You are asked to filter the data below and copy every line holding "pubIA".
* * *
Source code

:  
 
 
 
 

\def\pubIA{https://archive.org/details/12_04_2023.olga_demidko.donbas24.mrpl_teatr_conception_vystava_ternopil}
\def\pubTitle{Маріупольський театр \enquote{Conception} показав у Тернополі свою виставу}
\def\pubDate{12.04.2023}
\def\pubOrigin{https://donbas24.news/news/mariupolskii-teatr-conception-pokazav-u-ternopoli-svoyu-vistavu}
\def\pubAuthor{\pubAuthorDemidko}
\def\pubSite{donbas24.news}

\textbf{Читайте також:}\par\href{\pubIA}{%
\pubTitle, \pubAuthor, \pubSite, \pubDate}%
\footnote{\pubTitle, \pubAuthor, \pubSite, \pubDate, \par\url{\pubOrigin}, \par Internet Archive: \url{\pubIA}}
* * *
▶ _Answer for the task_:
\def\pubIA{https://archive.org/details/12_04_2023.olga_demidko.donbas24.mrpl_teatr_conception_vystava_ternopil}
\textbf{Читайте також:}\par\href{\pubIA}{%
\footnote{\pubTitle, \pubAuthor, \pubSite, \pubDate, \par\url{\pubOrigin}, \par Internet Archive: \url{\pubIA}}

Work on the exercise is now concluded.